On Thursday, McCall will go to Charleston’s Drayton Hall to share what he knows about Gibbes after her move in the early 1820s to the Upstate. She grew up at Drayton Hall, but historians there know little about her.
He said he hopes it is just the beginning of a closer relationship between Ashtabula and Drayton Hall, a National Trust Historic Site.
“Antebellum history is dominated by men,” McCall said, “so not much is known about many of the women.”
Gibbes stands out among the Drayton women because she sparked such a keen interest in science among her children, McCall said. Her field journal — called a “commonplace book” — shows her observations of nature, though it does not reflect her day-to-day life.
Gibbes’ oldest son, Lewis Reeve Gibbes, is revered at the College of Charleston as an early and influential professor of mathematics, chemistry and physics there. His also studied medicine, and published a catalogue of South Carolina plants by his mid-20s.
A second son, Charles, would move to California where he did surveying work and drew maps in the gold-mining region.
Historians rely on letters, wills, diaries and census reports to construct stories, McCall said, and he has been working with folks at Drayton Hall since October to help fill in the holes on all its early residents. Much of the family’s early written records wound up at the Caroliniana room of the South Carolina Library, McCall said.
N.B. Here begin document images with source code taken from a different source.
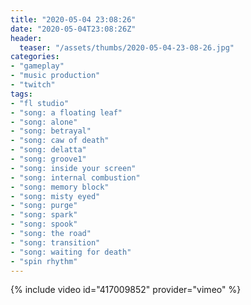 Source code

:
 ```yaml
---
title: "2020-05-04 23:08:26"
date: "2020-05-04T23:08:26Z"
header:
  teaser: "/assets/thumbs/2020-05-04-23-08-26.jpg"
categories:
- "gameplay"
- "music production"
- "twitch"
tags:
- "fl studio"
- "song: a floating leaf"
- "song: alone"
- "song: betrayal"
- "song: caw of death"
- "song: delatta"
- "song: groove1"
- "song: inside your screen"
- "song: internal combustion"
- "song: memory block"
- "song: misty eyed"
- "song: purge"
- "song: spark"
- "song: spook"
- "song: the road"
- "song: transition"
- "song: waiting for death"
- "spin rhythm"
---
```

{% include video id="417009852" provider="vimeo" %}
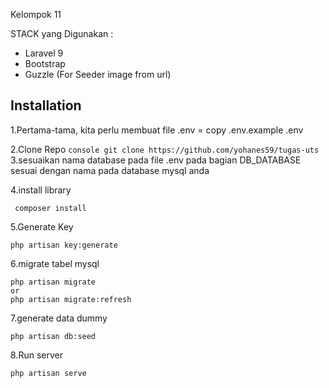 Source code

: Kelompok 11

STACK yang Digunakan :

- Laravel 9
- Bootstrap
- Guzzle (For Seeder image from url)


## Installation
1.Pertama-tama, kita perlu membuat file .env = copy .env.example .env

2.Clone Repo
    ```console
    git clone https://github.com/yohanes59/tugas-uts
    ```
3.sesuaikan nama database pada file .env pada bagian DB_DATABASE sesuai dengan nama pada database mysql anda

4.install library 
 ```console
  composer install
   ```
5.Generate Key 
   ```console
   php artisan key:generate
   ```
6.migrate tabel mysql 
   ```console
   php artisan migrate
   or
   php artisan migrate:refresh
   ```
7.generate data dummy 
   ```console
   php artisan db:seed
   ```

8.Run server
   ```console
   php artisan serve
   ```
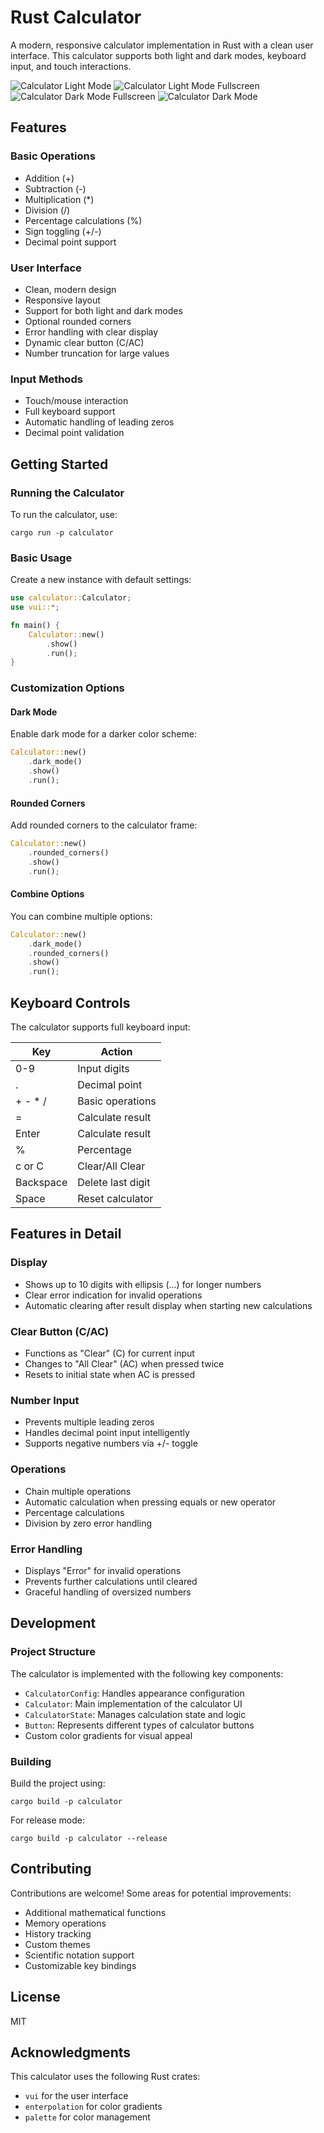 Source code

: # Rust Calculator

A modern, responsive calculator implementation in Rust with a clean user interface. This calculator supports both light and dark modes, keyboard input, and touch interactions.

![Calculator Light Mode](https://github.com/user-attachments/assets/fbdcde38-75cb-4152-8b76-8f07e42e8785)
![Calculator Light Mode Fullscreen](https://github.com/user-attachments/assets/a348601a-3360-49d1-a918-3455b4958d9f)
![Calculator Dark Mode Fullscreen](https://github.com/user-attachments/assets/38fe5d21-2eb2-4b9c-bcda-509743b7859d)
![Calculator Dark Mode](https://github.com/user-attachments/assets/3231c0b7-f2f5-452c-86e2-0a16fe63ba35)

## Features

### Basic Operations

- Addition (+)
- Subtraction (-)
- Multiplication (\*)
- Division (/)
- Percentage calculations (%)
- Sign toggling (+/-)
- Decimal point support

### User Interface

- Clean, modern design
- Responsive layout
- Support for both light and dark modes
- Optional rounded corners
- Error handling with clear display
- Dynamic clear button (C/AC)
- Number truncation for large values

### Input Methods

- Touch/mouse interaction
- Full keyboard support
- Automatic handling of leading zeros
- Decimal point validation

## Getting Started

### Running the Calculator

To run the calculator, use:

```shell
cargo run -p calculator
```

### Basic Usage

Create a new instance with default settings:

```rust
use calculator::Calculator;
use vui::*;

fn main() {
    Calculator::new()
        .show()
        .run();
}
```

### Customization Options

#### Dark Mode

Enable dark mode for a darker color scheme:

```rust
Calculator::new()
    .dark_mode()
    .show()
    .run();
```

#### Rounded Corners

Add rounded corners to the calculator frame:

```rust
Calculator::new()
    .rounded_corners()
    .show()
    .run();
```

#### Combine Options

You can combine multiple options:

```rust
Calculator::new()
    .dark_mode()
    .rounded_corners()
    .show()
    .run();
```

## Keyboard Controls

The calculator supports full keyboard input:

| Key       | Action            |
| --------- | ----------------- |
| 0-9       | Input digits      |
| .         | Decimal point     |
| + - \* /  | Basic operations  |
| =         | Calculate result  |
| Enter     | Calculate result  |
| %         | Percentage        |
| c or C    | Clear/All Clear   |
| Backspace | Delete last digit |
| Space     | Reset calculator  |

## Features in Detail

### Display

- Shows up to 10 digits with ellipsis (...) for longer numbers
- Clear error indication for invalid operations
- Automatic clearing after result display when starting new calculations

### Clear Button (C/AC)

- Functions as "Clear" (C) for current input
- Changes to "All Clear" (AC) when pressed twice
- Resets to initial state when AC is pressed

### Number Input

- Prevents multiple leading zeros
- Handles decimal point input intelligently
- Supports negative numbers via +/- toggle

### Operations

- Chain multiple operations
- Automatic calculation when pressing equals or new operator
- Percentage calculations
- Division by zero error handling

### Error Handling

- Displays "Error" for invalid operations
- Prevents further calculations until cleared
- Graceful handling of oversized numbers

## Development

### Project Structure

The calculator is implemented with the following key components:

- `CalculatorConfig`: Handles appearance configuration
- `Calculator`: Main implementation of the calculator UI
- `CalculatorState`: Manages calculation state and logic
- `Button`: Represents different types of calculator buttons
- Custom color gradients for visual appeal

### Building

Build the project using:

```shell
cargo build -p calculator
```

For release mode:

```shell
cargo build -p calculator --release
```

## Contributing

Contributions are welcome! Some areas for potential improvements:

- Additional mathematical functions
- Memory operations
- History tracking
- Custom themes
- Scientific notation support
- Customizable key bindings

## License

MIT

## Acknowledgments

This calculator uses the following Rust crates:

- `vui` for the user interface
- `enterpolation` for color gradients
- `palette` for color management
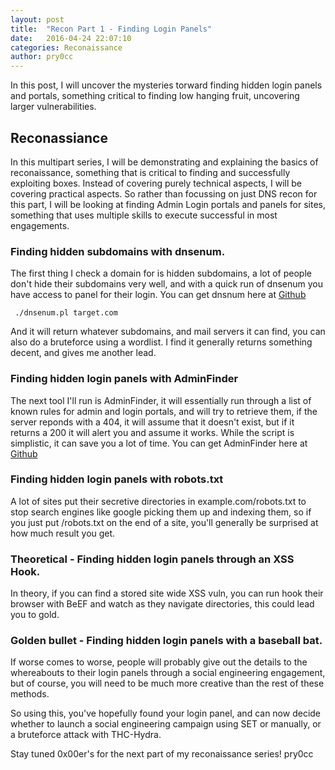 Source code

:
 ```yaml
---
layout: post
title:  "Recon Part 1 - Finding Login Panels"
date:   2016-04-24 22:07:10 
categories: Reconaissance
author: pry0cc
---
```

In this post, I will uncover the mysteries torward finding hidden login panels and portals, something critical to finding low hanging fruit, uncovering larger vulnerabilities.

## Reconassiance
In this multipart series, I will be demonstrating and explaining the basics of reconaissance, something that is critical to finding and successfully exploiting boxes. Instead of covering purely technical aspects, I will be covering practical aspects. So rather than focussing on just DNS recon for this part, I will be looking at finding Admin Login portals and panels for sites, something that uses multiple skills to execute successful in most engagements.

### Finding hidden subdomains with dnsenum.
The first thing I check a domain for is hidden subdomains, a lot of people don't hide their subdomains very well, and with a quick run of dnsenum you have access to panel for their login. You can get dnsnum here at [Github](https://github.com/fwaeytens/dnsenum)

<code> ./dnsenum.pl target.com </code>

And it will return whatever subdomains, and mail servers it can find, you can also do a bruteforce using a wordlist. I find it generally returns something decent, and gives me another lead.

### Finding hidden login panels with AdminFinder
The next tool I'll run is AdminFinder, it will essentially run through a list of known rules for admin and login portals, and will try to retrieve them, if the server reponds with a 404, it will assume that it doesn't exist, but if it returns a 200 it will alert you and assume it works. While the script is simplistic, it can save you a lot of time. You can get AdminFinder here at [Github](https://github.com/indranilbanerjee/AdminFinder)

### Finding hidden login panels with robots.txt
A lot of sites put their secretive directories in example.com/robots.txt to stop search engines like google picking them up and indexing them, so if you just put /robots.txt on the end of a site, you'll generally be surprised at how much result you get.


### Theoretical - Finding hidden login panels through an XSS Hook.
In theory, if you can find a stored site wide XSS vuln, you can run hook their browser with BeEF and watch as they navigate directories, this could lead you to gold.

### Golden bullet - Finding hidden login panels with a baseball bat. 
If worse comes to worse, people will probably give out the details to the whereabouts to their login panels through a social engineering engagement, but of course, you will need to be much more creative than the rest of these methods. 

So using this, you've hopefully found your login panel, and can now decide whether to launch a social engineering campaign using SET or manually, or a bruteforce attack with THC-Hydra.

Stay tuned 0x00er's for the next part of my reconaissance series!
pry0cc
Natalie Baker, projects coordinator for Drayton Hall, said she and McCall are working out details on bringing someone from Charleston up to Pendleton later this spring.
“We’ve never been in the Drayton Hall archives,” McCall said.
The fate of the six younger children in the family is largely unknown, McCall said. Two died by the age of 22, and the rest likely moved to Mississippi or Alabama. The Ashtabula estate struggled after both Gibbes and her husband, Lewis Ladsen Gibbes, died in the late 1820s.
“I hope to get some discussion going on what happened to these kids,” McCall said.